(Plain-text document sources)
☆ ☆ ☆

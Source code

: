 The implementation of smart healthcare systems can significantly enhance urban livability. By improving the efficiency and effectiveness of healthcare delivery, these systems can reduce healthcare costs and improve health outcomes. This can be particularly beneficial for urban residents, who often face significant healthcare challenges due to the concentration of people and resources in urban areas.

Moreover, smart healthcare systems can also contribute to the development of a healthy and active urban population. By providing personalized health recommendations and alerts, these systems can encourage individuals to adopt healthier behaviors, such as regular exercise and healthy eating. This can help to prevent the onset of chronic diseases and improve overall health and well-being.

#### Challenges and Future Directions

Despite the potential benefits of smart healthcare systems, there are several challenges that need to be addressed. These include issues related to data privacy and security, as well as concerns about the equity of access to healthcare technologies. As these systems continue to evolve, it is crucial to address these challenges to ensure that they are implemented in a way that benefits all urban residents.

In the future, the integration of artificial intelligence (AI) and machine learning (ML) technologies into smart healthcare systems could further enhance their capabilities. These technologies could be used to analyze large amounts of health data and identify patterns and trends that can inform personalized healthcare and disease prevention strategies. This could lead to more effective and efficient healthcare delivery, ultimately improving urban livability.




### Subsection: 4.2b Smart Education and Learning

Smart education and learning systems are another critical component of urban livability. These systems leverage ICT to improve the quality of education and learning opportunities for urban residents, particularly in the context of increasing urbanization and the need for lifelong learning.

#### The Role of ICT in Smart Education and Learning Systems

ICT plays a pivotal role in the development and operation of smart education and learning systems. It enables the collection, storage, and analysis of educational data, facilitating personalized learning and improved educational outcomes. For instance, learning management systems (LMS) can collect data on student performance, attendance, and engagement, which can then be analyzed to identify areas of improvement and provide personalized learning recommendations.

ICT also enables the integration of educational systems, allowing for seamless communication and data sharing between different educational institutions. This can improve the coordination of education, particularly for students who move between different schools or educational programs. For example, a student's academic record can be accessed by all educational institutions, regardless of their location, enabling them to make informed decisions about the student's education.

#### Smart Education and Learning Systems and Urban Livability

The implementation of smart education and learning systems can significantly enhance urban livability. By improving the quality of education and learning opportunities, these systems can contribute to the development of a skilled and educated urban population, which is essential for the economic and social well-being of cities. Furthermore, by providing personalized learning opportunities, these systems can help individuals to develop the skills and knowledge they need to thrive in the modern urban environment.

☆ ☆ ☆

Transcribe the records from their first line. Stop after the line with "in urban areas.", including it.

#### [SOLUTION]
Source code

: The implementation of smart healthcare systems can significantly enhance urban livability. By improving the efficiency and effectiveness of healthcare delivery, these systems can reduce healthcare costs and improve health outcomes. This can be particularly beneficial for urban residents, who often face significant healthcare challenges due to the concentration of people and resources in urban areas.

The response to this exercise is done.